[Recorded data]
□ □ □ □ □ □ □

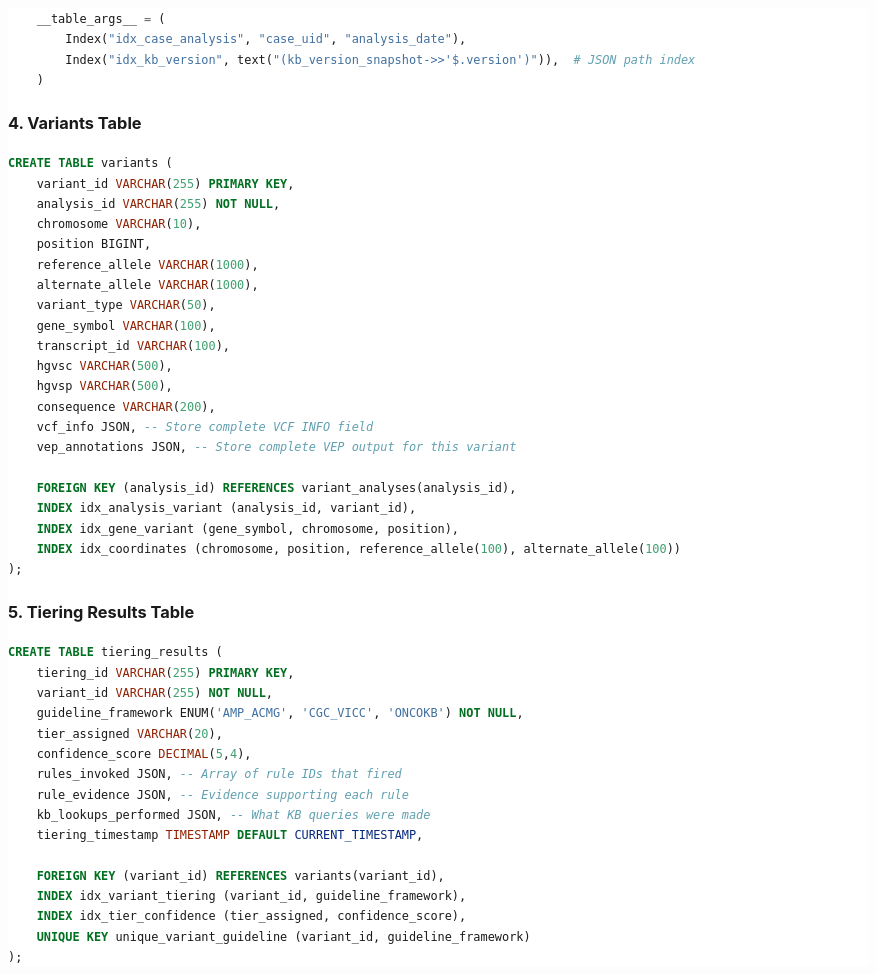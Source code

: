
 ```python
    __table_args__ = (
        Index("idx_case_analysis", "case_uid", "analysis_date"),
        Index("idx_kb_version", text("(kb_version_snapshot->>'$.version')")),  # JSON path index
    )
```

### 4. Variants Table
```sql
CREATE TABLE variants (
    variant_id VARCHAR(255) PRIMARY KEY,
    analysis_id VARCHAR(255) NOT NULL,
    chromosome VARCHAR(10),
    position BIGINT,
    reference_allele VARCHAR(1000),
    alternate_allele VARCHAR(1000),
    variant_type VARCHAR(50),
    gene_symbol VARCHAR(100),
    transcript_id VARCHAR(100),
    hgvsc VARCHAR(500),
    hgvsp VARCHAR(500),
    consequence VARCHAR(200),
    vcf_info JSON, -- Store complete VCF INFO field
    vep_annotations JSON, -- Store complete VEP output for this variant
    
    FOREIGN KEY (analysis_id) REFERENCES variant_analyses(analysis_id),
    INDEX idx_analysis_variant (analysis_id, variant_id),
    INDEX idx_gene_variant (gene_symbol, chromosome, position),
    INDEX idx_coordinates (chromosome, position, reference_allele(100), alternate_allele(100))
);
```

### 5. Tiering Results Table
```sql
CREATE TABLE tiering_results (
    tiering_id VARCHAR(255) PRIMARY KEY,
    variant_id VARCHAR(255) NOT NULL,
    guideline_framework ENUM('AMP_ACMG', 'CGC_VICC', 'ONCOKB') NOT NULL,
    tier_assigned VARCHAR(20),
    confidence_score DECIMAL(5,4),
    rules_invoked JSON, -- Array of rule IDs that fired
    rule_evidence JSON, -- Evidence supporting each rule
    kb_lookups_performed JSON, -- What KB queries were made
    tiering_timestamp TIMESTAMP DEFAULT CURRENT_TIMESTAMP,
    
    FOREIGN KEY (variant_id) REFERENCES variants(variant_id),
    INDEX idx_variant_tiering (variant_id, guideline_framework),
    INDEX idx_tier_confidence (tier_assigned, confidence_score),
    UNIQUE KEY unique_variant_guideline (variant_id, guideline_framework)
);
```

□ □ □ □ □ □ □

What you need to do: For the data above, return an exact copy that contains no pictures.

Solution to this problem:
Source code

:
 ```python
    __table_args__ = (
        Index("idx_case_analysis", "case_uid", "analysis_date"),
        Index("idx_kb_version", text("(kb_version_snapshot->>'$.version')")),  # JSON path index
    )
```

### 4. Variants Table
```sql
CREATE TABLE variants (
    variant_id VARCHAR(255) PRIMARY KEY,
    analysis_id VARCHAR(255) NOT NULL,
    chromosome VARCHAR(10),
    position BIGINT,
    reference_allele VARCHAR(1000),
    alternate_allele VARCHAR(1000),
    variant_type VARCHAR(50),
    gene_symbol VARCHAR(100),
    transcript_id VARCHAR(100),
    hgvsc VARCHAR(500),
    hgvsp VARCHAR(500),
    consequence VARCHAR(200),
    vcf_info JSON, -- Store complete VCF INFO field
    vep_annotations JSON, -- Store complete VEP output for this variant
    
    FOREIGN KEY (analysis_id) REFERENCES variant_analyses(analysis_id),
    INDEX idx_analysis_variant (analysis_id, variant_id),
    INDEX idx_gene_variant (gene_symbol, chromosome, position),
    INDEX idx_coordinates (chromosome, position, reference_allele(100), alternate_allele(100))
);
```

### 5. Tiering Results Table
```sql
CREATE TABLE tiering_results (
    tiering_id VARCHAR(255) PRIMARY KEY,
    variant_id VARCHAR(255) NOT NULL,
    guideline_framework ENUM('AMP_ACMG', 'CGC_VICC', 'ONCOKB') NOT NULL,
    tier_assigned VARCHAR(20),
    confidence_score DECIMAL(5,4),
    rules_invoked JSON, -- Array of rule IDs that fired
    rule_evidence JSON, -- Evidence supporting each rule
    kb_lookups_performed JSON, -- What KB queries were made
    tiering_timestamp TIMESTAMP DEFAULT CURRENT_TIMESTAMP,
    
    FOREIGN KEY (variant_id) REFERENCES variants(variant_id),
    INDEX idx_variant_tiering (variant_id, guideline_framework),
    INDEX idx_tier_confidence (tier_assigned, confidence_score),
    UNIQUE KEY unique_variant_guideline (variant_id, guideline_framework)
);
```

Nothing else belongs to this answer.